• **About this task**
Lines in which "outdoor" appears should be pulled from the data below.

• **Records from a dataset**
------------------------------------------------------------

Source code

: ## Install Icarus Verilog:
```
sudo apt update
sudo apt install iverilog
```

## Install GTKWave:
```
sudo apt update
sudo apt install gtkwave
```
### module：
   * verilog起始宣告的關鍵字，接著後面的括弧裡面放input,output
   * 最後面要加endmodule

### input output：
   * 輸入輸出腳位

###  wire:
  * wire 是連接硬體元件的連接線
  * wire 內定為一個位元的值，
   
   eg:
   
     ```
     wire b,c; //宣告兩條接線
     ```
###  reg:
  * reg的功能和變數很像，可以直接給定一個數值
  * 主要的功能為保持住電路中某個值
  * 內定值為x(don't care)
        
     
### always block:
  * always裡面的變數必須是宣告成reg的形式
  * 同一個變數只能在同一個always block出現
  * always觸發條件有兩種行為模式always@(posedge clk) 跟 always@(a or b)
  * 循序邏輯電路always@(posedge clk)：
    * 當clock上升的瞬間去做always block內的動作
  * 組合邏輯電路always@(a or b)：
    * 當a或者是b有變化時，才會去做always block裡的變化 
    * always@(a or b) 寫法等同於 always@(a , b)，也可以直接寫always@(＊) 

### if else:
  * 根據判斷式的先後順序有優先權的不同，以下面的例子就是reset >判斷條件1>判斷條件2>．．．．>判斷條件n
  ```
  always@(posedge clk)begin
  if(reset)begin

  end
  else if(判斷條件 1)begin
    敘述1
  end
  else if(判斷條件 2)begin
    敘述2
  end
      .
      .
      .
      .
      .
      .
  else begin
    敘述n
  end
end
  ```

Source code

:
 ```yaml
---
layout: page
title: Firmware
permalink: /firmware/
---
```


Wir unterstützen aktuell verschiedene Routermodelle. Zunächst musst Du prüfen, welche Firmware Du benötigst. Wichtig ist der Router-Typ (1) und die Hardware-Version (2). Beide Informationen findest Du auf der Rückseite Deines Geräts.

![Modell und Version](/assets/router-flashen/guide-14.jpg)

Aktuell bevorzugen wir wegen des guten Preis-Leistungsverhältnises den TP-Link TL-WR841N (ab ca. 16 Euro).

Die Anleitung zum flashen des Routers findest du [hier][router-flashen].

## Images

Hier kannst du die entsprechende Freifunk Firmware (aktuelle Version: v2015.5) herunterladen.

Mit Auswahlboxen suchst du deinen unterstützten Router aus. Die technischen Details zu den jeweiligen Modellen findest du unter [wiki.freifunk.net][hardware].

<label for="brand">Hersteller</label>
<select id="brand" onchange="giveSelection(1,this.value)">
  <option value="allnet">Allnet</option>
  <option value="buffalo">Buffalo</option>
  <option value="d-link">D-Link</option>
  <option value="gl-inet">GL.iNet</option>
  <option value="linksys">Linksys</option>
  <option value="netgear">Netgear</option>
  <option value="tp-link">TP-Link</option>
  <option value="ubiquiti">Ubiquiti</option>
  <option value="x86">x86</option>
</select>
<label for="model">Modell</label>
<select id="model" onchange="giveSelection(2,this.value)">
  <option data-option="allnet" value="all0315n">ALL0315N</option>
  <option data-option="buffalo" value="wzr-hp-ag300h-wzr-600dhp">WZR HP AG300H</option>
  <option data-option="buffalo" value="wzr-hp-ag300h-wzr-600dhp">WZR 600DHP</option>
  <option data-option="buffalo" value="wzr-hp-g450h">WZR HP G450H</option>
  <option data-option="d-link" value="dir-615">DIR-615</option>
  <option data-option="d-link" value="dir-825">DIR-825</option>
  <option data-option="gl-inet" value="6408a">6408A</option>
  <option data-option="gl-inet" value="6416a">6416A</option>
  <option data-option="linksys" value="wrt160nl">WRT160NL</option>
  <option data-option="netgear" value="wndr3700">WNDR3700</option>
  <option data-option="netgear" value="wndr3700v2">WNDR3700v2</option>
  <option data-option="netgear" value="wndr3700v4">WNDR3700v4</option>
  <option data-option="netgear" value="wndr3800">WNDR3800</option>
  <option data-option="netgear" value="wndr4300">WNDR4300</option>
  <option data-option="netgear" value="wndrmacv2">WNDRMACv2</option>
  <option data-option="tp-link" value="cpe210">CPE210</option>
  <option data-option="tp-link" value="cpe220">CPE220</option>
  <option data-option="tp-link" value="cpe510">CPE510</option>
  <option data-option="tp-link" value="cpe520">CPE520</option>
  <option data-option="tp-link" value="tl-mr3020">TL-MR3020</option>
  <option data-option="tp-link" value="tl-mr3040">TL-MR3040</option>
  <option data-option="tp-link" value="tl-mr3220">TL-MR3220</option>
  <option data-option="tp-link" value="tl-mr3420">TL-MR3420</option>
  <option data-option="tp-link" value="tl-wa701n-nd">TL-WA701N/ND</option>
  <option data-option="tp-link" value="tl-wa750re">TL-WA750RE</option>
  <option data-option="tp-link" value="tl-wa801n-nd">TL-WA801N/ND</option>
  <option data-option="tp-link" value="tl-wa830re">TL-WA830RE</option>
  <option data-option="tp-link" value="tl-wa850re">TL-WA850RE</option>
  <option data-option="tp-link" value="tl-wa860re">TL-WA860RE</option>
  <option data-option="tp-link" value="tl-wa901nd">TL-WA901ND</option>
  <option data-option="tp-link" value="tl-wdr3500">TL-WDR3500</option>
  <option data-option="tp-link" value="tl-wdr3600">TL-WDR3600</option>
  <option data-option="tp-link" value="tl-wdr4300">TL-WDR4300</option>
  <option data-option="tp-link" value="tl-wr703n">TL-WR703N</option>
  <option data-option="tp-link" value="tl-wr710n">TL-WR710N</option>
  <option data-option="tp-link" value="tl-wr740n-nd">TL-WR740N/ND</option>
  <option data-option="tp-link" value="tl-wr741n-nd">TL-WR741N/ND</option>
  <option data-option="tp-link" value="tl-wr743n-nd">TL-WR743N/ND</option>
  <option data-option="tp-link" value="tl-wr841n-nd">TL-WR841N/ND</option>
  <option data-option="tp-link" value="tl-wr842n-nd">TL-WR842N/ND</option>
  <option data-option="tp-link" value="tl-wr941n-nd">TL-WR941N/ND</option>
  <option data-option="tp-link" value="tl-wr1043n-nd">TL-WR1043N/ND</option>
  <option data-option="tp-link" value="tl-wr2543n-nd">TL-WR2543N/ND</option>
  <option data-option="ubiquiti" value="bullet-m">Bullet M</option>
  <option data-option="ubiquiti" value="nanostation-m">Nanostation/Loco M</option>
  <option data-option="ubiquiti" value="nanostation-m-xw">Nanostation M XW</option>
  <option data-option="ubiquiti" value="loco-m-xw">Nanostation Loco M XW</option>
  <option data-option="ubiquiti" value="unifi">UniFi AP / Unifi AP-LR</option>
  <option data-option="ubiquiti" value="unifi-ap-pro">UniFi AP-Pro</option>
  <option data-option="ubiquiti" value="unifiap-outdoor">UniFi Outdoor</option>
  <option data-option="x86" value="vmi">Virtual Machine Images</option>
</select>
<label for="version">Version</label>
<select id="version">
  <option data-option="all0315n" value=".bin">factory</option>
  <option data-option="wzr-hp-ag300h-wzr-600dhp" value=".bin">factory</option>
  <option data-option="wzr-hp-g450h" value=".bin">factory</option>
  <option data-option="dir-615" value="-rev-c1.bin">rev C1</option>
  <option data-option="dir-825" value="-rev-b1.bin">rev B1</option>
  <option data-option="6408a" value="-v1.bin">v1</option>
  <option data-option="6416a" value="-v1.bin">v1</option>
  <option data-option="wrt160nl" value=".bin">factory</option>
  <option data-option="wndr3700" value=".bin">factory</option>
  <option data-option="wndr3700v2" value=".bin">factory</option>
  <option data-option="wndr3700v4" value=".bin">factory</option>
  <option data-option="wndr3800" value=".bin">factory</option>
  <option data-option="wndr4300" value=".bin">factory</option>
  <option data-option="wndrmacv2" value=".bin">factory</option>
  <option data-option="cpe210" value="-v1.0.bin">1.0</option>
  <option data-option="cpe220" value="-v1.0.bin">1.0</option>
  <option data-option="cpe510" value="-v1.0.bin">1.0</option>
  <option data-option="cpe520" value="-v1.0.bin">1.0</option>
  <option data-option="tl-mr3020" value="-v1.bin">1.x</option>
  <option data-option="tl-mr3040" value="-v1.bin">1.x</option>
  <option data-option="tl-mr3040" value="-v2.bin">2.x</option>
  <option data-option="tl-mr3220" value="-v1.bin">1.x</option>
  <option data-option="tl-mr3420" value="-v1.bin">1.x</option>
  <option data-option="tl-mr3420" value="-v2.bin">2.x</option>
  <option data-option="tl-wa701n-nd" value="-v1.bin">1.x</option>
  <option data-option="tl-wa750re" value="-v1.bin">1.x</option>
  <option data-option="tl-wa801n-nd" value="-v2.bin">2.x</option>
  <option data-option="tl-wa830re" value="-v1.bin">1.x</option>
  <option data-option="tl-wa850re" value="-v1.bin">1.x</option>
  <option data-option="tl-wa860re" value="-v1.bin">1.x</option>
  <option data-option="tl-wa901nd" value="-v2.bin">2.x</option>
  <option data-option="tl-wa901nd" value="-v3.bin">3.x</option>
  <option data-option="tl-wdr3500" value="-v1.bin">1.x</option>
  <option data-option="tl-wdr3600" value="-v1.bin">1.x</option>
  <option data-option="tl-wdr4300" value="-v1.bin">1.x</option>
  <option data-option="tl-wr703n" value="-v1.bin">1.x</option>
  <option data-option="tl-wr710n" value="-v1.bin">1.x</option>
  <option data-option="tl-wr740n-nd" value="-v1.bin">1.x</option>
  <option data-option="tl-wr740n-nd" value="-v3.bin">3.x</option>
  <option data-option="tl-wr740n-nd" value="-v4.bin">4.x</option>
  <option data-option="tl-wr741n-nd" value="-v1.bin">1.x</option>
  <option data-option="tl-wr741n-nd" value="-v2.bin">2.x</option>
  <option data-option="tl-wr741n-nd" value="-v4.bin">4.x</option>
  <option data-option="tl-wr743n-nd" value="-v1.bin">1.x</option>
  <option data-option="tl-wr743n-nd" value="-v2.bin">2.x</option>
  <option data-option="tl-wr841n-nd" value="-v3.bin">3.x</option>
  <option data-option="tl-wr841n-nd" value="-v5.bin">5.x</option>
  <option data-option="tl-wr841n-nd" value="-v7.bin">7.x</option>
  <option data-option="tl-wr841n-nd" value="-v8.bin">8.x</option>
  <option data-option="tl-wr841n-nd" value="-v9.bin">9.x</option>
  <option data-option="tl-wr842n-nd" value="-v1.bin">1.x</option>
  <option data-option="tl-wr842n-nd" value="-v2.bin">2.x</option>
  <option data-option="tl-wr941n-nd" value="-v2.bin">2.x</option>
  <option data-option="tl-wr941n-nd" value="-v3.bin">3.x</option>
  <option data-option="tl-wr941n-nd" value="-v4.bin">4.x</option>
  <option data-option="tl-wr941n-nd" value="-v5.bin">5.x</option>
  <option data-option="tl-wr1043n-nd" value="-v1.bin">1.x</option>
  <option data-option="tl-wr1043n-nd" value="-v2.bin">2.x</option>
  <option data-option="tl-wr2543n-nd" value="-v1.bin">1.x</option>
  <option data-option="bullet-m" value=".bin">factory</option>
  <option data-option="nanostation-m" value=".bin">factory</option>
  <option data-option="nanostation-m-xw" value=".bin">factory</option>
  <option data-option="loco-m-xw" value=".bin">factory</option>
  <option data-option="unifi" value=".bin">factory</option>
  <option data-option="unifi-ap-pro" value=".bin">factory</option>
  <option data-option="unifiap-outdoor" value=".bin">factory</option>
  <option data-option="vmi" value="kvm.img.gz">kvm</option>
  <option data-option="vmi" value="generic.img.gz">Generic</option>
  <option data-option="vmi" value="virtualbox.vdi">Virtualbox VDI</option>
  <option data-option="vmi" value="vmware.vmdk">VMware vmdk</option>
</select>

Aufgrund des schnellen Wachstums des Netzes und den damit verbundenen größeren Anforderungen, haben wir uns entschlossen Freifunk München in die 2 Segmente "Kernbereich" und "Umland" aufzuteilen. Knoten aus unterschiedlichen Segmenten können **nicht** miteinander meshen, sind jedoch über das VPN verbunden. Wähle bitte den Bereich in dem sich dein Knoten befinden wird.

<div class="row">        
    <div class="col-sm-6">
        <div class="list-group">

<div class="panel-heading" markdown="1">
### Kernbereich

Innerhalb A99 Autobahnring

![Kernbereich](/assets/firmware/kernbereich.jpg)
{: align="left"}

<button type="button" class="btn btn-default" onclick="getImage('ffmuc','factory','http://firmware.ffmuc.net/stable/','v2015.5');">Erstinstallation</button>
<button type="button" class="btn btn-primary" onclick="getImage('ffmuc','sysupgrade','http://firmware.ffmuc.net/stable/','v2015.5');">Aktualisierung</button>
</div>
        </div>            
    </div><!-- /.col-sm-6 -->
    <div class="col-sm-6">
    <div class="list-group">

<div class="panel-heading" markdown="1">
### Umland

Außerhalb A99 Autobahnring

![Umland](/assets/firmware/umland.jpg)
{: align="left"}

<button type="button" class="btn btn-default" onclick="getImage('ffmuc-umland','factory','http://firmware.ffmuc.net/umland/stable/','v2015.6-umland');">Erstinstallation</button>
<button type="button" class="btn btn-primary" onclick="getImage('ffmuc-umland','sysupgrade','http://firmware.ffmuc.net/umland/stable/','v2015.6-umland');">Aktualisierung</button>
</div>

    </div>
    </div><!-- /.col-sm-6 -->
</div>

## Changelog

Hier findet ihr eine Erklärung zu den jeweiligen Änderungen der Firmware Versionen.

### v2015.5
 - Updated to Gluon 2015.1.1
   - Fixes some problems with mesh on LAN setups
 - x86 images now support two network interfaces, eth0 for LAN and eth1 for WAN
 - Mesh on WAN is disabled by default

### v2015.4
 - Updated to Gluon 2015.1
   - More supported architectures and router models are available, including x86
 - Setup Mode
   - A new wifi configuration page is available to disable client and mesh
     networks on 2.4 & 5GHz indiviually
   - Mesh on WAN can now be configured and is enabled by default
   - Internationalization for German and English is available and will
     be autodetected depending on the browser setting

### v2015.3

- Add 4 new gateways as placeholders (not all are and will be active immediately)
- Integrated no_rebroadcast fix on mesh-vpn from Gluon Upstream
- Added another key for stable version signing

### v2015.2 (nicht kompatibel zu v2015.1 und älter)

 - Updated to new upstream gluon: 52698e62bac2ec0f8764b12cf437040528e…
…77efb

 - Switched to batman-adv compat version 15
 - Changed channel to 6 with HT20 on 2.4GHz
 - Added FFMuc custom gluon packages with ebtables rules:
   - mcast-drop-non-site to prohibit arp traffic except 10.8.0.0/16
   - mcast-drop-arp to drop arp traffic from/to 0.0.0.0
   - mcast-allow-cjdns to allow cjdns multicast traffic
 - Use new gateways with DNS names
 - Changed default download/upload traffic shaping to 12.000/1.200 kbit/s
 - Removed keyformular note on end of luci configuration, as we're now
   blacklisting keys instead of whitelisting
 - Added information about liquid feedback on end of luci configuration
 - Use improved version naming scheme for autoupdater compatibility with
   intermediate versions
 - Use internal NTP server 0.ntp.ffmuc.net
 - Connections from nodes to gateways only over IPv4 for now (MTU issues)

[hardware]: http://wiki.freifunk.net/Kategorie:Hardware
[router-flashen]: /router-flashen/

------------------------------------------------------------

• **Response area**
  <option data-option="ubiquiti" value="unifiap-outdoor">UniFi Outdoor</option>
  <option data-option="unifiap-outdoor" value=".bin">factory</option>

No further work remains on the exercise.